Read the listing below and copy out each line where the word "availableCameras" occurs.

"""

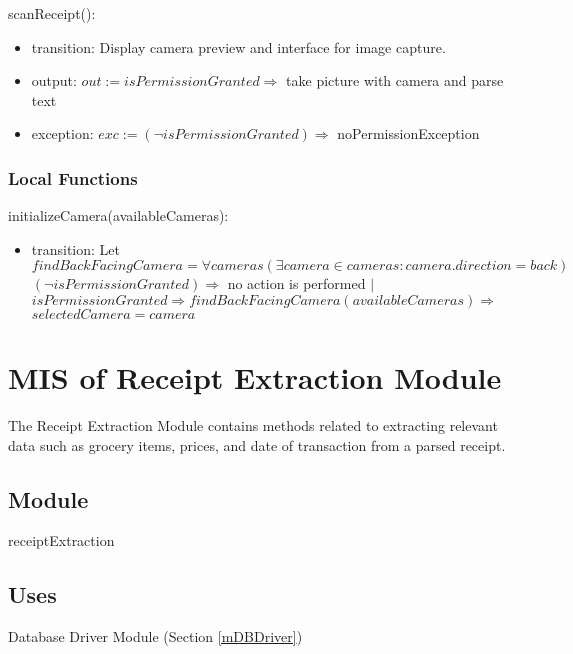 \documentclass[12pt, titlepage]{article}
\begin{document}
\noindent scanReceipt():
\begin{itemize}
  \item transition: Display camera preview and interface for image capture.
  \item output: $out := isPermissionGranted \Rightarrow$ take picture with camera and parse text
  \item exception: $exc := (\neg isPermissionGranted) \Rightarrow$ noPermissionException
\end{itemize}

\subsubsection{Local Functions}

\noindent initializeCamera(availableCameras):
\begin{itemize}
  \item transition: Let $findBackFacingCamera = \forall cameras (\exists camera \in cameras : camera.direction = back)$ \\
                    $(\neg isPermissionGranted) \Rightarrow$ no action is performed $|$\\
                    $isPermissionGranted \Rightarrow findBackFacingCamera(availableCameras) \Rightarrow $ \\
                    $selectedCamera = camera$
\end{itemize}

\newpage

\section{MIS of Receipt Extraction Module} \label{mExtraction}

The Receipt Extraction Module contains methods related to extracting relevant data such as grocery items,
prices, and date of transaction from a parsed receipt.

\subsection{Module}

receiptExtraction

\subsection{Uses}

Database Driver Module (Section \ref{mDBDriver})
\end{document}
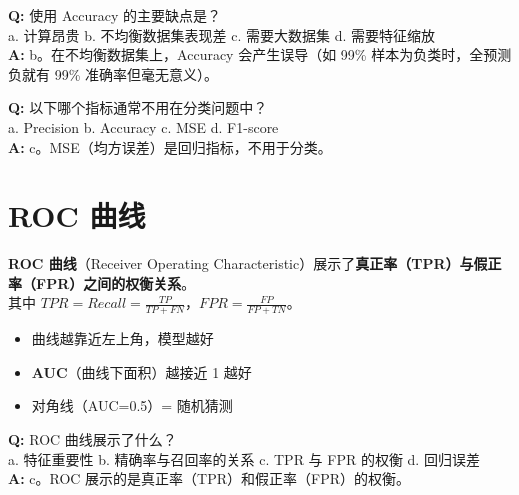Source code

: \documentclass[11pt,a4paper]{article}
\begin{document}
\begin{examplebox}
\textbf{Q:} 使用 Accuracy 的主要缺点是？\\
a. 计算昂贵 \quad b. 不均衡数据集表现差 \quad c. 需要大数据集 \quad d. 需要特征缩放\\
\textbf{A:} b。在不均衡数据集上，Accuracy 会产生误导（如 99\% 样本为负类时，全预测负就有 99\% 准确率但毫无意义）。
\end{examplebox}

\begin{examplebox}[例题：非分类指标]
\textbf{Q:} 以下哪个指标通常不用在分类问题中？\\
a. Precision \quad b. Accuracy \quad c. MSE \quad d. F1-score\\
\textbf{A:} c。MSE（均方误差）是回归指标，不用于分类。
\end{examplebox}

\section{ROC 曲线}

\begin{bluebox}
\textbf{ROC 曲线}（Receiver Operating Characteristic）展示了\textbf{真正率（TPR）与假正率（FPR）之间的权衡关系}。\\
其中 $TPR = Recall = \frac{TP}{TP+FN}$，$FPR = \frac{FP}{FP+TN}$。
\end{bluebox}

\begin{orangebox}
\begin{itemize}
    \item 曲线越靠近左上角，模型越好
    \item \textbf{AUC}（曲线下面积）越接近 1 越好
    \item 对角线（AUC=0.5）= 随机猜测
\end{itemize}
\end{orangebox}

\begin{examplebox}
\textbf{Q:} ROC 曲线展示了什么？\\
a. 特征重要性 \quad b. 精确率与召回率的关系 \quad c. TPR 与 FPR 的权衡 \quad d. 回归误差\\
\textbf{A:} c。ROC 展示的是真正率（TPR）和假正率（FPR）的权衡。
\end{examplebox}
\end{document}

"""

- **COMPLETED TASK**:
\noindent initializeCamera(availableCameras):
                    $isPermissionGranted \Rightarrow findBackFacingCamera(availableCameras) \Rightarrow $ \\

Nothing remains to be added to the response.